Gianni Cuperlo voterà Sì al referendum sulla Costituzione. L’annuncio è arrivato a mezzo stampa dopo che il suo schieramento a favore della riforma era diventato quasi scontato. Ieri infatti, nel bel mezzo della Leopolda, è stata data la notizia della sua firma alla bozza per la modifica della legge elettorale: ovvero la richiesta fatta dall’ex presidente dem ed esponente della minoranza Pd è stata rispettata, e per molti era il segno che Cuperlo avrebbe abbandonato il fronte di battaglia per unirsi ai colleghi del partito. Detto fatto. “Abbiamo ottenuto quello che volevamo”, ha detto in un colloquio con Repubblica, “incoerente è chi parla di tradimento”. E in un’intervista al Corriere della Sera ha aggiunto: “Voglio essere coerente, ma certo peserà la lealtà degli altri nel tener fede agli impegni del documento. Sui limiti della riforma non ho cambiato idea e mi sono battuto per una soluzione diversa. Adesso siamo di fronte a una responsabilità che è ricostruire un dialogo nel Parlamento e nel paese per istituzioni più rappresentative e condivise”.

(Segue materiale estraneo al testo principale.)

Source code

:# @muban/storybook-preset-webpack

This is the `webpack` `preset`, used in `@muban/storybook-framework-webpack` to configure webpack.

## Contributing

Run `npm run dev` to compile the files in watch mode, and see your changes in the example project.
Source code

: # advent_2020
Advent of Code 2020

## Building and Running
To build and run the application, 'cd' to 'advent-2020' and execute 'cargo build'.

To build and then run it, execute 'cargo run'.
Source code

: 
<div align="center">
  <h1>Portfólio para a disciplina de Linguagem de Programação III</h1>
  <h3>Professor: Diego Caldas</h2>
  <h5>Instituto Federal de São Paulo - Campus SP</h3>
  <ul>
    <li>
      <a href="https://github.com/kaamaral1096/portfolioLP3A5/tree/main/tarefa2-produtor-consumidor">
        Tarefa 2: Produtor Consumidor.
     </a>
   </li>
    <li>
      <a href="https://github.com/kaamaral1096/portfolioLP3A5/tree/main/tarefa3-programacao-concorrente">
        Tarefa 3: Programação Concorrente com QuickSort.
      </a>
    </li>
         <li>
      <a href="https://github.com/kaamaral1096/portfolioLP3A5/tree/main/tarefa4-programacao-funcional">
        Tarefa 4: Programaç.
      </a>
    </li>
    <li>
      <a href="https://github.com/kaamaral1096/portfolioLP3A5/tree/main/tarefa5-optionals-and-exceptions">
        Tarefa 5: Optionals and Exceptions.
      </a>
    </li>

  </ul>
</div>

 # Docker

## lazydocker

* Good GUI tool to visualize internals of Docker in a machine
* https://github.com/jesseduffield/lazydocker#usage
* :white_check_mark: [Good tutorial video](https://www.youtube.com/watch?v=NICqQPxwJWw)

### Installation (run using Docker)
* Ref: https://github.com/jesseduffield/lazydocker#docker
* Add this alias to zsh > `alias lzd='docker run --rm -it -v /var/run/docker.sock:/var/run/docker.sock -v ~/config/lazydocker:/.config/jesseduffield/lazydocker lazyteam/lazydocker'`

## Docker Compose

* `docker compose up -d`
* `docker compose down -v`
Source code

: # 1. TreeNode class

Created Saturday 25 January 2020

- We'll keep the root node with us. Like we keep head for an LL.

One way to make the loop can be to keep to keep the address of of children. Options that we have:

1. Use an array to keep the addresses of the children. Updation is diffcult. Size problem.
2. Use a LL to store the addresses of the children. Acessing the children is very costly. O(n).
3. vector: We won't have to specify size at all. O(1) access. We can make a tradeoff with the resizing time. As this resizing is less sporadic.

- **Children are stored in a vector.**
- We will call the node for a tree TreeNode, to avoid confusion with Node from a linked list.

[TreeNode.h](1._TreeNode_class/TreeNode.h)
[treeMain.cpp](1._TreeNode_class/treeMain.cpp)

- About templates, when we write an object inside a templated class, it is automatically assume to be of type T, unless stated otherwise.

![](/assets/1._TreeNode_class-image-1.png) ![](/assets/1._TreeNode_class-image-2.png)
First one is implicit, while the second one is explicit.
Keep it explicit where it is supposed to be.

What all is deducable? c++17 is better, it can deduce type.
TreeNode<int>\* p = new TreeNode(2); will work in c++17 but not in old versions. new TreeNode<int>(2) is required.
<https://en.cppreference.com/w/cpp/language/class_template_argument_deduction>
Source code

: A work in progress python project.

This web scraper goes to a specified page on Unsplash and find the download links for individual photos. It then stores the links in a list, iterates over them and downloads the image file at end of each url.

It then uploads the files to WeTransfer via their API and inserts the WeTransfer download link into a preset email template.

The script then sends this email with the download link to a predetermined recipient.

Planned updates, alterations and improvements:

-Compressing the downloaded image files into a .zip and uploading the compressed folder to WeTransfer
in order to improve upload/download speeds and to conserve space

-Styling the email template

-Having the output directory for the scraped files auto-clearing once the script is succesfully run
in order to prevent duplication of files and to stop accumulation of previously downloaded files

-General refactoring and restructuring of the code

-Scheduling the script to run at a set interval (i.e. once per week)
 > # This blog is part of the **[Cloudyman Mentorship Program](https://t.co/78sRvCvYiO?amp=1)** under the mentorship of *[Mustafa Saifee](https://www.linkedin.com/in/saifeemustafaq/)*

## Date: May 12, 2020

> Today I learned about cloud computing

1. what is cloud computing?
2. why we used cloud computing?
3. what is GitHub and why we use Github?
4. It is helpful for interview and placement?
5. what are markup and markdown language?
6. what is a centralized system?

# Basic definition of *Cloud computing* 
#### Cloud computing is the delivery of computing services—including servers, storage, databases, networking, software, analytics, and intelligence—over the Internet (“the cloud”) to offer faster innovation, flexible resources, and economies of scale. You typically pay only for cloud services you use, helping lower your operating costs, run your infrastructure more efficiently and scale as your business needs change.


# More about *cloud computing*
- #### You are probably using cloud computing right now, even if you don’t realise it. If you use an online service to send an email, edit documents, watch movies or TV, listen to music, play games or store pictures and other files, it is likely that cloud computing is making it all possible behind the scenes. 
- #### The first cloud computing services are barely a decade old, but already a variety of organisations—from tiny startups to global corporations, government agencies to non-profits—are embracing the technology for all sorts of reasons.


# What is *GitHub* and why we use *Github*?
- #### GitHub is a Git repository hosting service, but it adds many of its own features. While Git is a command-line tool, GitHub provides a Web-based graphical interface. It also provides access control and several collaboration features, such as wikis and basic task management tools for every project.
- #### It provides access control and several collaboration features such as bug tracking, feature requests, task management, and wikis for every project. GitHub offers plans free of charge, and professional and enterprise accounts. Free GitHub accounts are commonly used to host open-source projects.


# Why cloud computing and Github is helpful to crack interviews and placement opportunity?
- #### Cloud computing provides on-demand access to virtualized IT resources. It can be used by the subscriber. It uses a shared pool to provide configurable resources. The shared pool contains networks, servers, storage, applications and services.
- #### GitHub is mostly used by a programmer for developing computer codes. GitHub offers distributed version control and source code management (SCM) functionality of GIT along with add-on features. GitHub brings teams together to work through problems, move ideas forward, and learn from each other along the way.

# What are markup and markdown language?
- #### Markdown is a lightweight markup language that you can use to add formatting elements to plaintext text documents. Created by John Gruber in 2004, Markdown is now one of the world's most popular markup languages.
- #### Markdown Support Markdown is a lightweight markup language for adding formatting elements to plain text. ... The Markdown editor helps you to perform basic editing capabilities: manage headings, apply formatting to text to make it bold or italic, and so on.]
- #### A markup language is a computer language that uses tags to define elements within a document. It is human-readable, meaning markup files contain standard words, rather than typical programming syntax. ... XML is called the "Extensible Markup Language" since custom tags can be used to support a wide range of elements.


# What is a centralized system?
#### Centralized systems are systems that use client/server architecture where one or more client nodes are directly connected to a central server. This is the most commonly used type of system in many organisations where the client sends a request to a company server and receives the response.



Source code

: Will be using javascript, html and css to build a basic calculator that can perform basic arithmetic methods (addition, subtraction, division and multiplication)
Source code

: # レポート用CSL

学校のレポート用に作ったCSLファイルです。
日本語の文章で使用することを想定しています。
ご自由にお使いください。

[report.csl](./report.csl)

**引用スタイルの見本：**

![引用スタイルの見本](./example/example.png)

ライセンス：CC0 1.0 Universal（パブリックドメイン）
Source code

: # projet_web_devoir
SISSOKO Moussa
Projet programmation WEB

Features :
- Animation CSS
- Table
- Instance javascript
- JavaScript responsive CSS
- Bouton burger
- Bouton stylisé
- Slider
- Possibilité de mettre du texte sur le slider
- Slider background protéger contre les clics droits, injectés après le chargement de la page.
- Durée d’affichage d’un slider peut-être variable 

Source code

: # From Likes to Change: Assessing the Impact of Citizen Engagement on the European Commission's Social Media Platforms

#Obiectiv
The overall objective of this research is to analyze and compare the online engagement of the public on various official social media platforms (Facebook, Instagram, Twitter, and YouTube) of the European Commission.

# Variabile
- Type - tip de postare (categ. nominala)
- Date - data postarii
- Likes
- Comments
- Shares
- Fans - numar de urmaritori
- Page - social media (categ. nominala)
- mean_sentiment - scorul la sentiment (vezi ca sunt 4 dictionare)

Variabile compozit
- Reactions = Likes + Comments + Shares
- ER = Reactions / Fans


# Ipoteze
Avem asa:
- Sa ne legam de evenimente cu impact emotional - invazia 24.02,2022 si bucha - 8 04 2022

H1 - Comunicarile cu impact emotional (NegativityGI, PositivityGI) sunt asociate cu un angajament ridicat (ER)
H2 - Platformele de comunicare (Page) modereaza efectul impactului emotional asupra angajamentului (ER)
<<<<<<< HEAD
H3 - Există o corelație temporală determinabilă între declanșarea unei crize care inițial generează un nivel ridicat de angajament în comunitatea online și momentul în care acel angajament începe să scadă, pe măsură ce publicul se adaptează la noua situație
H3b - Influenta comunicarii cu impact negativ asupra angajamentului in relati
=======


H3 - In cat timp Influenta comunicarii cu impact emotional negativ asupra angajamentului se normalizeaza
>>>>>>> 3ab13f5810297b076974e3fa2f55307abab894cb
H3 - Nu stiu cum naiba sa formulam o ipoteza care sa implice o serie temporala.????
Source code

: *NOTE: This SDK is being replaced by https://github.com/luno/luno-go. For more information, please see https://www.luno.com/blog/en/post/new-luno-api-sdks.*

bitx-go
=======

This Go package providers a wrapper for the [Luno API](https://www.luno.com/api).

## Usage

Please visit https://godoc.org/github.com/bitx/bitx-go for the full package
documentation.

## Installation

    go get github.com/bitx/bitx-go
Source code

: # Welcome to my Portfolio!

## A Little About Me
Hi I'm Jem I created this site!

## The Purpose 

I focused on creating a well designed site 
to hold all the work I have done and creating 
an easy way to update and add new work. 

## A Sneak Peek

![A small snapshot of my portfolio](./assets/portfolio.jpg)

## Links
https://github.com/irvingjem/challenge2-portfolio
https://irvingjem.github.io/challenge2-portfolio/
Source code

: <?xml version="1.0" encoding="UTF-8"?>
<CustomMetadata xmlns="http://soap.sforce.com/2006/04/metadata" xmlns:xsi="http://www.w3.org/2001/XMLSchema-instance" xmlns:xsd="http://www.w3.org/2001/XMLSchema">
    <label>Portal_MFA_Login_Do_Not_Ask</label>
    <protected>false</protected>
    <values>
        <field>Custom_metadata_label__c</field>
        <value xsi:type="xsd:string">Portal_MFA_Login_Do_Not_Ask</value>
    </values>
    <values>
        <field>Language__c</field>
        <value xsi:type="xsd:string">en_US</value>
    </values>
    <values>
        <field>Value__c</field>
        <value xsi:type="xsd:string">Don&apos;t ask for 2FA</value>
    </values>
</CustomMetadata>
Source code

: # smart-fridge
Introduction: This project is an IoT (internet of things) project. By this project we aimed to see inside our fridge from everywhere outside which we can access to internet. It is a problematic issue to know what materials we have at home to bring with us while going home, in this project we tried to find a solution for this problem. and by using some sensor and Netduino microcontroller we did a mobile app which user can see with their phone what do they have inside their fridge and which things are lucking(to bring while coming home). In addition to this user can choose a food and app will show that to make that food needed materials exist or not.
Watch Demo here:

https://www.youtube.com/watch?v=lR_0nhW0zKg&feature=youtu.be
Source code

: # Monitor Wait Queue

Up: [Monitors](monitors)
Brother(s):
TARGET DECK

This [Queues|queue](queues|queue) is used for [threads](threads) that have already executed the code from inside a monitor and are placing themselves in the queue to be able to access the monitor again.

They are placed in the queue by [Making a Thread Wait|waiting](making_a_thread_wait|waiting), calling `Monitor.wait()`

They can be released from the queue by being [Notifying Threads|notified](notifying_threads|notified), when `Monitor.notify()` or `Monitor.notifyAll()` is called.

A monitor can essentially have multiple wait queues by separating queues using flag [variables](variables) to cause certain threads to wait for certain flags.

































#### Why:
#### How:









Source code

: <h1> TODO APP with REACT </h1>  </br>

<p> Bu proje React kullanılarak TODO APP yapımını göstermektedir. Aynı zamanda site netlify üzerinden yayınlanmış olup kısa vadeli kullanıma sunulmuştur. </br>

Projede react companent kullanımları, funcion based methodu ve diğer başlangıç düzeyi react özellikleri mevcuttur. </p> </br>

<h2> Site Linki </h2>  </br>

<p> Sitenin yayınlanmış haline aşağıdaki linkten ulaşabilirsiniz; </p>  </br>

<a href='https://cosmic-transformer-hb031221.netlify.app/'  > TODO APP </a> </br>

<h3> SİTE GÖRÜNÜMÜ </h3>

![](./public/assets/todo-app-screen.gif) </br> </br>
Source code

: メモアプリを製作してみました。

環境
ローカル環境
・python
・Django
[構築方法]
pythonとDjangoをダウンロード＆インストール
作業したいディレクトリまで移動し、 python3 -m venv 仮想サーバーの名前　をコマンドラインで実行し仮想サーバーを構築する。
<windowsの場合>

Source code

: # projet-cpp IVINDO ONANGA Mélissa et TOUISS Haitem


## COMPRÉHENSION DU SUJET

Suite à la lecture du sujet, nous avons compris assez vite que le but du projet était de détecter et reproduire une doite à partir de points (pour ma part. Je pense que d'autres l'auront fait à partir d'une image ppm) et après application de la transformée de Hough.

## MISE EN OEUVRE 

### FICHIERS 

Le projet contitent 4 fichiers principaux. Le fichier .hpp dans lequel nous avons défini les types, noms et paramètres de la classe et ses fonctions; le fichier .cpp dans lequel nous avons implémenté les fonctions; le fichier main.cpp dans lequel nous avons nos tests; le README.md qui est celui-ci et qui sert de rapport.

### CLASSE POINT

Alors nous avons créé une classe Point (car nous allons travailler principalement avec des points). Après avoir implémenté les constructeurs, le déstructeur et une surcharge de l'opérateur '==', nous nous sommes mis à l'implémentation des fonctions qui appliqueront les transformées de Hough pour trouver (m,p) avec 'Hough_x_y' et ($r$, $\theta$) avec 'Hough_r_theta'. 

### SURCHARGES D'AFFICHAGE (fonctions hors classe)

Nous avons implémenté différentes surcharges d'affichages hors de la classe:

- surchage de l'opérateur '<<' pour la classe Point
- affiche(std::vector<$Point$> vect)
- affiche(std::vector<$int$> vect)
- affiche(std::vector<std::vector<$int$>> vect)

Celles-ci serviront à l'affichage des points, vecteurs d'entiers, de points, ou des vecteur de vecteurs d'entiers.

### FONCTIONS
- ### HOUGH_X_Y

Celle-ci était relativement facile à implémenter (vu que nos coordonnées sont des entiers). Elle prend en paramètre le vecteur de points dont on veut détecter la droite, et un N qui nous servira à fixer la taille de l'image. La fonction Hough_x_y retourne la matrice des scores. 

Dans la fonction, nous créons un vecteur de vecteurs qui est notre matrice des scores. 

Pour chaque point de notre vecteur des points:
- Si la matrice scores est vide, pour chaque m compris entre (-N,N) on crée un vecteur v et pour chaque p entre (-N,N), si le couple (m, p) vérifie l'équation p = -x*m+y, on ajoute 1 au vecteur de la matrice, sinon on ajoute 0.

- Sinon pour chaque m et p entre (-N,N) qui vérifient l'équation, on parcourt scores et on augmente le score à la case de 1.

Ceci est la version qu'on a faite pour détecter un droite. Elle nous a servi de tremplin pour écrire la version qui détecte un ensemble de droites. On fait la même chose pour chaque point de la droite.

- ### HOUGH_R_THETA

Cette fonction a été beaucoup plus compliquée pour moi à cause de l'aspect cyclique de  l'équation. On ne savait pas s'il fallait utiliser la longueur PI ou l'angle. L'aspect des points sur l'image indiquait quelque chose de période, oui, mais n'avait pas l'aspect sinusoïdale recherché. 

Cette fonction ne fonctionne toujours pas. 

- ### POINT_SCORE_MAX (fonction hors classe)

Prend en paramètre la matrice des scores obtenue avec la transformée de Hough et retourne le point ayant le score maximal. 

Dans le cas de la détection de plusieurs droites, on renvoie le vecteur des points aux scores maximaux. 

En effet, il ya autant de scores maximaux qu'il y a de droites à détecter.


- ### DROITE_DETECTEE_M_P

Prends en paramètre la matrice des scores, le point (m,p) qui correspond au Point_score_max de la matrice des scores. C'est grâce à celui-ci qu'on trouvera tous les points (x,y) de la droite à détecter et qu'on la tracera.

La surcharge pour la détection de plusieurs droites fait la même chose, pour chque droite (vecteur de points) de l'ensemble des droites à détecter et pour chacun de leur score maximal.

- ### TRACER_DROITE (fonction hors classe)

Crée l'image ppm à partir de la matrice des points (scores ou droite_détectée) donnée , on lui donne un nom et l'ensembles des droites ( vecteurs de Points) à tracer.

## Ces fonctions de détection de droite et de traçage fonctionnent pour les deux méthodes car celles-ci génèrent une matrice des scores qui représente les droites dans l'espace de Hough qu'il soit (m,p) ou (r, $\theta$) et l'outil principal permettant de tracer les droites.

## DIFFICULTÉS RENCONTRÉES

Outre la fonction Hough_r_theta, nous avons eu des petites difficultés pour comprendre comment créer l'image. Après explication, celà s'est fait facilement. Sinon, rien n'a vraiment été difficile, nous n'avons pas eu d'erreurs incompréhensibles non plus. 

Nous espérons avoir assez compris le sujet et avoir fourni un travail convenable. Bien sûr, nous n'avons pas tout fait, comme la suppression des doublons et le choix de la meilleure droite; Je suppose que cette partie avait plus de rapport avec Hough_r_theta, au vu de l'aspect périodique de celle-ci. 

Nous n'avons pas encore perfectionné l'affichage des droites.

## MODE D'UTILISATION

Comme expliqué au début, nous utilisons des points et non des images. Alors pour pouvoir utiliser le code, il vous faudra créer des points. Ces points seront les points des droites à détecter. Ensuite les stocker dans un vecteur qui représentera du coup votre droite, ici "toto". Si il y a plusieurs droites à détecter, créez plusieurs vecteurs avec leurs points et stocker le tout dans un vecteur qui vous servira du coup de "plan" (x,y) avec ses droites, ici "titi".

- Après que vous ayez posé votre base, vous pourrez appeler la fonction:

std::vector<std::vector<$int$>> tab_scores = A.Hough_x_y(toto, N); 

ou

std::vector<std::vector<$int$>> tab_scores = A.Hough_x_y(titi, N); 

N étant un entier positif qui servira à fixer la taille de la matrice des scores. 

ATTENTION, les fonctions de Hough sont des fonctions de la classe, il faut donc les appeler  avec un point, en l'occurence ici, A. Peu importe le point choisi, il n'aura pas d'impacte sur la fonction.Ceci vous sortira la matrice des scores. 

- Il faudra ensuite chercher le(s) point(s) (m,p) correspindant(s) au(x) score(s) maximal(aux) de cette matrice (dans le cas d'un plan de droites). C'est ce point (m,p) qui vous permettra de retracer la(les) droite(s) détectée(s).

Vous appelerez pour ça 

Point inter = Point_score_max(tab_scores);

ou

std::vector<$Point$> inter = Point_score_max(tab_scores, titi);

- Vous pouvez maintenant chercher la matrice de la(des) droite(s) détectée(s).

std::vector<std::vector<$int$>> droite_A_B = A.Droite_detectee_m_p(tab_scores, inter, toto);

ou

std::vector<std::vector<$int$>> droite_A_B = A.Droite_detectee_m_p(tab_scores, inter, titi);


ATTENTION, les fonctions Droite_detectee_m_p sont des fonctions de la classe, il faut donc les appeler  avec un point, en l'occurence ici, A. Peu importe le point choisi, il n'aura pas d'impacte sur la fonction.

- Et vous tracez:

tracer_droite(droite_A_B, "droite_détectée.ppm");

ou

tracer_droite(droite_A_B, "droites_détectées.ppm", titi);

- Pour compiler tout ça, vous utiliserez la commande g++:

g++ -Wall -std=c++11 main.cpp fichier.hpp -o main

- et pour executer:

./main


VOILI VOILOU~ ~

La scelta di Cuperlo però non mette d’accordo tutta la minoranza. Pierluigi Bersani ha già deciso che farà campagna elettorale per il No e molti dei parlamentari a lui vicini hanno condannato il testo come “una presa in giro”. “Documento fumoso”, ha detto Roberto Speranza. Una spaccatura ulteriore quindi, che lascia solo l’ex presidente del partito. “Voglio essere coerente, ma certo peserà la lealtà degli altri nel tener fede agli impegni del documento”, ha continuato Cuperlo parlando al Corriere. “Sui limiti della riforma non ho cambiato idea e mi sono battuto per una soluzione diversa. Adesso siamo di fronte a una responsabilità che è ricostruire un dialogo nel Parlamento e nel paese per istituzioni più rappresentative e condivise”. Secondo Cuperlo dividere “tra il bene e il male su quella data è stato un errore”: “Quel voto non segnerà lo spartiacque tra Medioevo e Rinascimento e, chiunque prevalga, ci risveglieremo coi problemi di adesso. Ripresa debole, povertà e un’Europa senz’anima. In questo quadro dividere tra il bene e il male su quella data è stato un errore. Come altri ho cercato di ridurre le distanze almeno sulle regole elettorali. Spero di aver dato una mano”.

Nel colloquio con Repubblica ha invece motivato il suo “Sì” al referendum: “Evidente che non si può essere completamente soddisfatti, ma abbiamo ottenuto quello che come minoranza abbiamo chiesto per mesi. Quindi da parte mia firmare un documento su queste modifiche all’Italicum – i collegi per eleggere i deputati, il no al ballottaggio, il premio di governabilità, oltre all’elezione diretta dei nuovi senatori – è stato un atto di coerenza”. Per quanto riguarda le preoccupazioni espresse dal fronte del No ha aggiunto: “Vedo e capisco alcune preoccupazioni di chi voterà No. Anche per questo ho fatto mia l’urgenza di superare l’Italicum e quando un primo risultato è stato raggiunto mi è sembrato serio percorrere il sentiero. Non sono un uomo di certezze assolute e comprendo le posizioni di tutti. Sento il peso della scelta e di una responsabilità”. E ha concluso ribadendo la sua posizione di contrapposizione a Renzi: “Il premier non l’ho sentito ma, anche senza conoscerci bene, lui sa come sono fatto. Lavorerò per un’alternativa politica e culturale al renzismo. A Renzi mi sono contrapposto all’ultimo congresso e non lo sosterrò al prossimo”.